[Recorded data Boundary: Start]
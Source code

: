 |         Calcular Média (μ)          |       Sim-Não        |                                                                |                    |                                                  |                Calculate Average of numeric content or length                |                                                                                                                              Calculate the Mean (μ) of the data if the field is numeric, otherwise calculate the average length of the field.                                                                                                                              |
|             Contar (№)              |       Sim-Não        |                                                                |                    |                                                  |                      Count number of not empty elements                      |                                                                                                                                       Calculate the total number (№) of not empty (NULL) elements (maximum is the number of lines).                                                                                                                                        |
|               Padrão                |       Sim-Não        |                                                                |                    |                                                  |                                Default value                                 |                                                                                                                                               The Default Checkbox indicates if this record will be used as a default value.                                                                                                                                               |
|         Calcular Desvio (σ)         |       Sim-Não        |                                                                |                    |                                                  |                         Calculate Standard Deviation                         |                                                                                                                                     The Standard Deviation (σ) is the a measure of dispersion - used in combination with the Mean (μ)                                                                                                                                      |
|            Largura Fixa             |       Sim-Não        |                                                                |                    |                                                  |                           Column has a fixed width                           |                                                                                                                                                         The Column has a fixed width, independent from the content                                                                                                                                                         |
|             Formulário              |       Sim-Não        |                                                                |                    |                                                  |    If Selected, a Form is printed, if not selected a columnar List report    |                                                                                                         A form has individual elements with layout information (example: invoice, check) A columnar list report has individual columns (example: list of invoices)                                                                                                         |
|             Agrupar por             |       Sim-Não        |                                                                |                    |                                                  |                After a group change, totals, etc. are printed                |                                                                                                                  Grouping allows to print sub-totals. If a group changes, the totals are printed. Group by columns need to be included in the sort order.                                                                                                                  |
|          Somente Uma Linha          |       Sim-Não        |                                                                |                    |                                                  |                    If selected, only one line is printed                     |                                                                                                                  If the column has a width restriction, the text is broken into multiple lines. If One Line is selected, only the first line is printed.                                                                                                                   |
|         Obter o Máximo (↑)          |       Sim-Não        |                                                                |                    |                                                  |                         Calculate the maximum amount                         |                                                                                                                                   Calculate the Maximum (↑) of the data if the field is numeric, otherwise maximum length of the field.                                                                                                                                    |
[Recorded data Boundary: End]
Every entry in the data should be returned exactly.

## [Response]
Source code

: |         Calcular Média (μ)          |       Sim-Não        |                                                                |                    |                                                  |                Calculate Average of numeric content or length                |                                                                                                                              Calculate the Mean (μ) of the data if the field is numeric, otherwise calculate the average length of the field.                                                                                                                              |
|             Contar (№)              |       Sim-Não        |                                                                |                    |                                                  |                      Count number of not empty elements                      |                                                                                                                                       Calculate the total number (№) of not empty (NULL) elements (maximum is the number of lines).                                                                                                                                        |
|               Padrão                |       Sim-Não        |                                                                |                    |                                                  |                                Default value                                 |                                                                                                                                               The Default Checkbox indicates if this record will be used as a default value.                                                                                                                                               |
|         Calcular Desvio (σ)         |       Sim-Não        |                                                                |                    |                                                  |                         Calculate Standard Deviation                         |                                                                                                                                     The Standard Deviation (σ) is the a measure of dispersion - used in combination with the Mean (μ)                                                                                                                                      |
|            Largura Fixa             |       Sim-Não        |                                                                |                    |                                                  |                           Column has a fixed width                           |                                                                                                                                                         The Column has a fixed width, independent from the content                                                                                                                                                         |
|             Formulário              |       Sim-Não        |                                                                |                    |                                                  |    If Selected, a Form is printed, if not selected a columnar List report    |                                                                                                         A form has individual elements with layout information (example: invoice, check) A columnar list report has individual columns (example: list of invoices)                                                                                                         |
|             Agrupar por             |       Sim-Não        |                                                                |                    |                                                  |                After a group change, totals, etc. are printed                |                                                                                                                  Grouping allows to print sub-totals. If a group changes, the totals are printed. Group by columns need to be included in the sort order.                                                                                                                  |
|          Somente Uma Linha          |       Sim-Não        |                                                                |                    |                                                  |                    If selected, only one line is printed                     |                                                                                                                  If the column has a width restriction, the text is broken into multiple lines. If One Line is selected, only the first line is printed.                                                                                                                   |
|         Obter o Máximo (↑)          |       Sim-Não        |                                                                |                    |                                                  |                         Calculate the maximum amount                         |                                                                                                                                   Calculate the Maximum (↑) of the data if the field is numeric, otherwise maximum length of the field.                                                                                                                                    |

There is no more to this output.